10 Cheap Tech Stocks to Buy for Under $10
Cheap stocks – those that trade for a small nominal dollar amount, say, less than $10 – are a double-edged sword.
Cheap stocks – those that trade for a small nominal dollar amount, say, less than $10 – are a double-edged sword. And those blades can be even sharper in the case of tech stocks.
On the one hand, while the actual dollar price of a stock typically doesn’t tell you much about it (a $50 stock can be every bit as secure as a $500 stock), at a certain point, stock price does matter. Some institutional buyers (such as mutual funds) will avoid stocks under $10, and even more will give the cold shoulder under $5. Under the $1 mark, exchanges such as the New York Stock Exchange and Nasdaq likely will threaten to delist the stocks. That’s because typically, at those prices, stocks are trying to tell you something – and it’s often not a positive message.

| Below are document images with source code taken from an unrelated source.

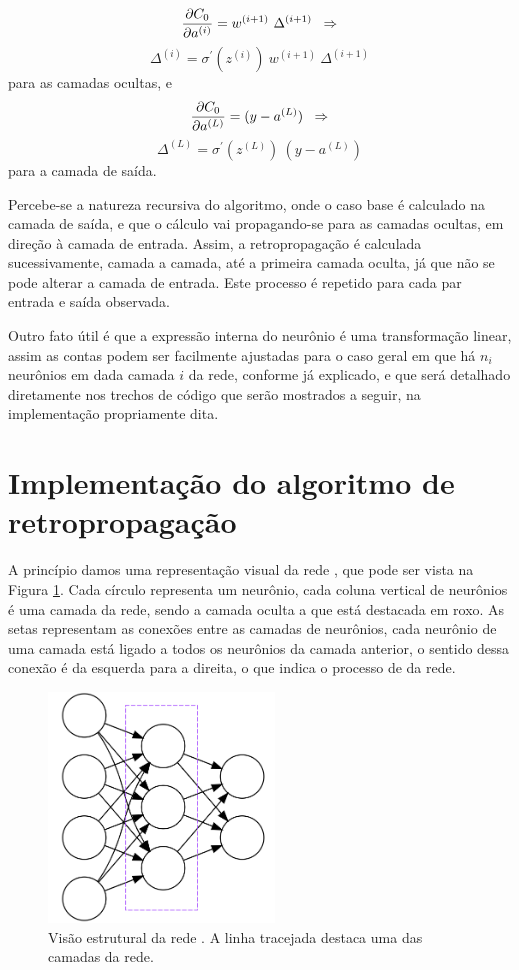 \[ \dfrac{\partial C_0}{\partial a^{(i)}} = w^{(i+1)}~ \Delta^{(i+1)}  \;\;\Rightarrow \]
\begin{equation}\label{retro:15}
\Delta^{(i)} = \sigma^{'}(z^{(i)})~ w^{(i+1)}~ \Delta^{(i+1)}
\end{equation}
para as camadas ocultas, e
\[ \dfrac{\partial C_0}{\partial a^{(L)}} = (y - a^{(L)}) \;\;\Rightarrow \]
\begin{equation}\label{retro:16}
\Delta^{(L)} = \sigma^{'}(z^{(L)})~ (y - a^{(L)})
\end{equation}
para a camada de saída.

Percebe-se a natureza recursiva do algoritmo, onde o caso base é calculado na camada de saída, e que o cálculo vai propagando-se para as camadas ocultas, em direção à camada de entrada. Assim, a retropropagação é calculada sucessivamente, camada a camada, até a primeira camada oculta, já que não se pode alterar a camada de entrada. Este processo é repetido para cada par entrada e saída observada.

Outro fato útil é que a expressão interna do neurônio é uma transformação linear, assim as contas podem ser facilmente ajustadas para o caso geral em que há $n_i$ neurônios em dada camada $i$ da rede, conforme já explicado, e que será detalhado diretamente nos trechos de código que serão mostrados a seguir, na implementação propriamente dita.

\section{Implementação do algoritmo de retropropagação}

A princípio damos uma representação visual da rede , que pode ser vista na Figura \ref{fig:estrutura_rn}. Cada círculo representa um neurônio, cada coluna vertical de neurônios é uma camada da rede, sendo a camada oculta a que está destacada em roxo. As setas representam as conexões entre as camadas de neurônios, cada neurônio de uma camada está ligado a todos os neurônios da camada anterior, o sentido dessa conexão é da esquerda para a direita, o que indica o processo de  da rede.

\begin{figure}[htb]
\centering
\includegraphics[width=6cm]{figuras/estrutura_rn}
\caption{Visão estrutural da rede . A linha tracejada destaca uma das camadas da rede.}
\label{fig:estrutura_rn}
\end{figure}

The flip side? Institutional buyers can inflate stock valuations, so a lack thereof can keep them undervalued. The same goes for Wall Street analysts – typically, sub-$10 stocks may only have a few pros paying attention, further lowering the likelihood that these shares are overcrowded.
Here are 10 cheap tech stocks to buy that all trade for less than $10. Importantly, they all show significant growth potential, and according to TipRanks’ data covering the past few months, they all boast a “Moderate Buy” or “Strong Buy” consensus rating from the few Street analysts still covering the stocks. Just remember: Cheap stocks often are cheap for a reason; all of these carry considerable risk. Only approach these plays with funds from the speculative portion of your portfolio.
Disclaimer
Data is as of March 10.
Digital Turbine
- Market value: $243.6 million
- TipRanks consensus price target: $4.04 (30% upside potential)

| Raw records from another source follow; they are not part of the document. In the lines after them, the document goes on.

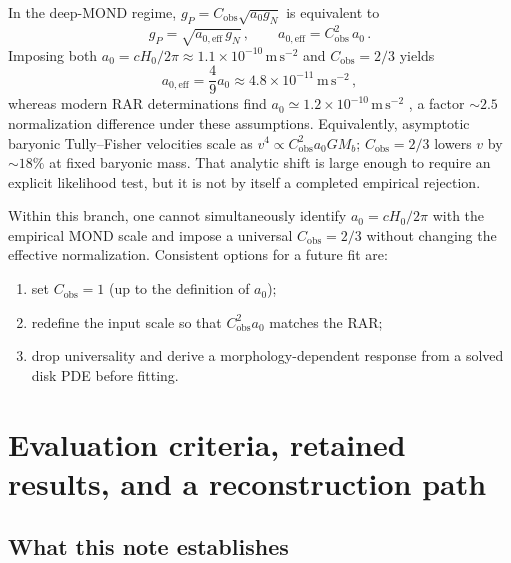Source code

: \documentclass[aps,prd,reprint,superscriptaddress,nofootinbib,floatfix,showkeys]{revtex4-2}
\newcommand{\Cobs}{C_{\mathrm{obs}}}
\newcommand{\azero}{a_{0}}
\newcommand{\Hzero}{H_{0}}
\begin{document}
In the deep-MOND regime, \(g_{P}=\Cobs\sqrt{\azero g_{N}}\) is equivalent to
\begin{equation}
  g_{P}=\sqrt{a_{0,\mathrm{eff}}\,g_{N}}\,,
  \qquad
  a_{0,\mathrm{eff}} = \Cobs^{2}\,\azero\,.
  \label{eq:a0eff}
\end{equation}
Imposing both \(\azero=c\Hzero/2\pi\approx 1.1\times 10^{-10}\,\mathrm{m\,s^{-2}}\)
and \(\Cobs=2/3\) yields
\begin{equation}
  a_{0,\mathrm{eff}} = \frac{4}{9}\azero
  \approx 4.8\times 10^{-11}\,\mathrm{m\,s^{-2}}\,,
  \label{eq:a0eff-num}
\end{equation}
whereas modern RAR determinations find
\(a_0\simeq 1.2\times 10^{-10}\,\mathrm{m\,s^{-2}}\)
\cite{mcgaugh_rar,lelli_rar}, a factor \(\sim 2.5\) normalization difference
under these assumptions.
Equivalently, asymptotic baryonic Tully--Fisher velocities scale as
\(v^{4}\propto \Cobs^{2}\azero GM_{b}\); \(\Cobs=2/3\) lowers \(v\) by
\(\sim 18\%\) at fixed baryonic mass.  That analytic shift is large enough to
require an explicit likelihood test, but it is not by itself a completed
empirical rejection.

Within this branch, one cannot simultaneously identify
\(\azero=c\Hzero/2\pi\) with the empirical MOND scale and impose a universal
\(\Cobs=2/3\) without changing the effective normalization.  Consistent
options for a future fit are:
\begin{enumerate}
\item set \(\Cobs=1\) (up to the definition of \(\azero\));
\item redefine the input scale so that \(\Cobs^{2}\azero\) matches the RAR;
\item drop universality and derive a morphology-dependent response from a
  solved disk PDE before fitting.
\end{enumerate}

\section{Evaluation criteria, retained results, and a reconstruction path}
\label{sec:path}

\subsection{What this note establishes}
\end{document}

- TipRanks consensus rating: Strong Buy
Mobile app advertising platform Digital Turbine (APPS, $3.10) is enjoying strong momentum right now thanks to its recent release of stellar earnings results for the December quarter.
Revenue came in at $30.4 million, up from $22.7 million in the previous quarter, and the company recorded EBITDA from continuing operations of $3.8 million (it earned roughly zero in the year-ago period). Gross margins soared for the third quarter in a row.
“We believe that Digital Turbine’s results over the past few years and focus on the core product and new products has positioned the company with some of the best fundamentals in the technology sector,” writes National Securities analyst Ilya Grozovsky.
As a result of the earning results, and a positive 2019 outlook, the analyst ramped up his calendar-year 2019 revenue and adjusted EBITDA estimates to $121 million and $11 million, respectively, from $116 million and $8 million.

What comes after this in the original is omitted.